• _Pictures paired with source code_:
>>>>>
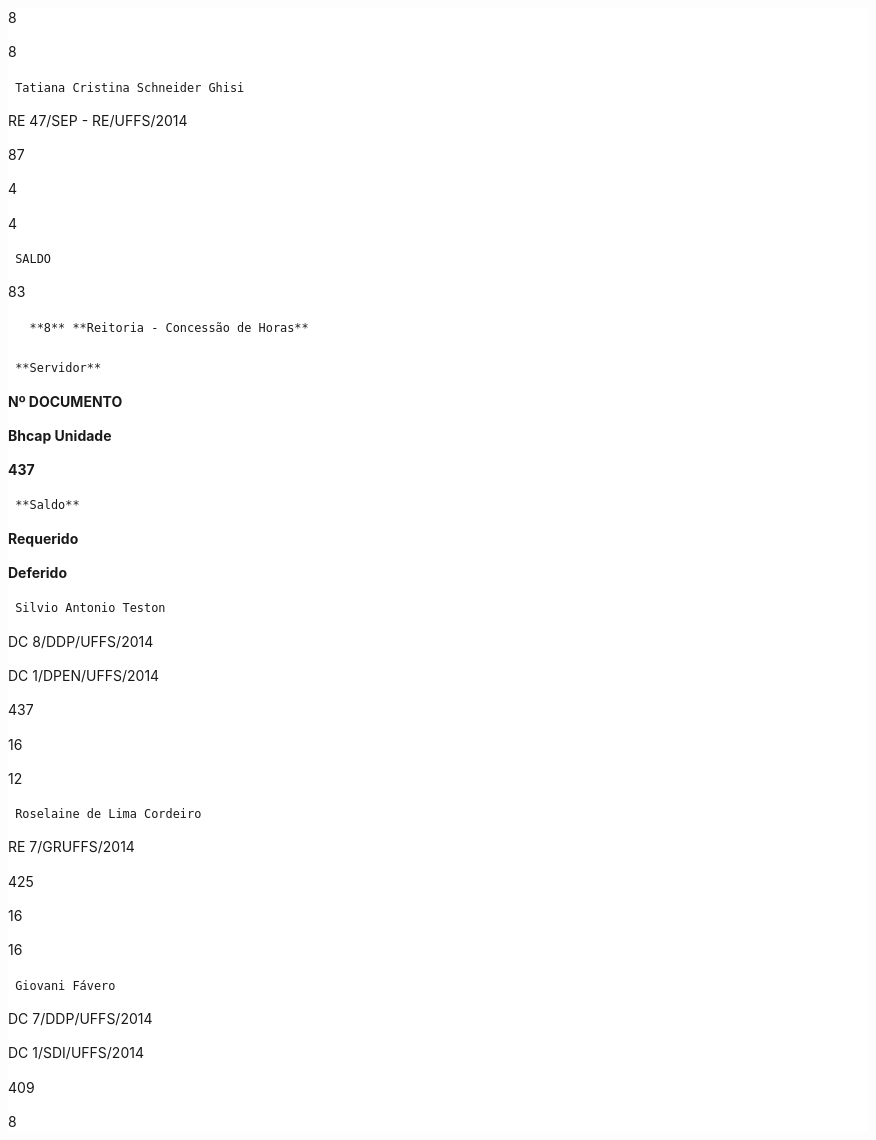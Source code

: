   8

   8

     Tatiana Cristina Schneider Ghisi

   RE 47/SEP - RE/UFFS/2014

   87

   4

   4

     SALDO

   83

       **8** **Reitoria - Concessão de Horas**

     **Servidor**

   **Nº DOCUMENTO**

   **Bhcap Unidade**

   **437**

     **Saldo**

   **Requerido**

   **Deferido**

     Silvio Antonio Teston

   DC 8/DDP/UFFS/2014

 DC 1/DPEN/UFFS/2014

   437

   16

   12

     Roselaine de Lima Cordeiro

   RE 7/GRUFFS/2014

   425

   16

   16

     Giovani Fávero

   DC 7/DDP/UFFS/2014

 DC 1/SDI/UFFS/2014

   409

   8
<<<<<
• _THE PROBLEM_: Every line above is to be duplicated exactly; no picture should be carried over.

• _RESULT FOR THIS EXERCISE_:
Source code

:   8

   8

     Tatiana Cristina Schneider Ghisi

   RE 47/SEP - RE/UFFS/2014

   87

   4

   4

     SALDO

   83

       **8** **Reitoria - Concessão de Horas**

     **Servidor**

   **Nº DOCUMENTO**

   **Bhcap Unidade**

   **437**

     **Saldo**

   **Requerido**

   **Deferido**

     Silvio Antonio Teston

   DC 8/DDP/UFFS/2014

 DC 1/DPEN/UFFS/2014

   437

   16

   12

     Roselaine de Lima Cordeiro

   RE 7/GRUFFS/2014

   425

   16

   16

     Giovani Fávero

   DC 7/DDP/UFFS/2014

 DC 1/SDI/UFFS/2014

   409

   8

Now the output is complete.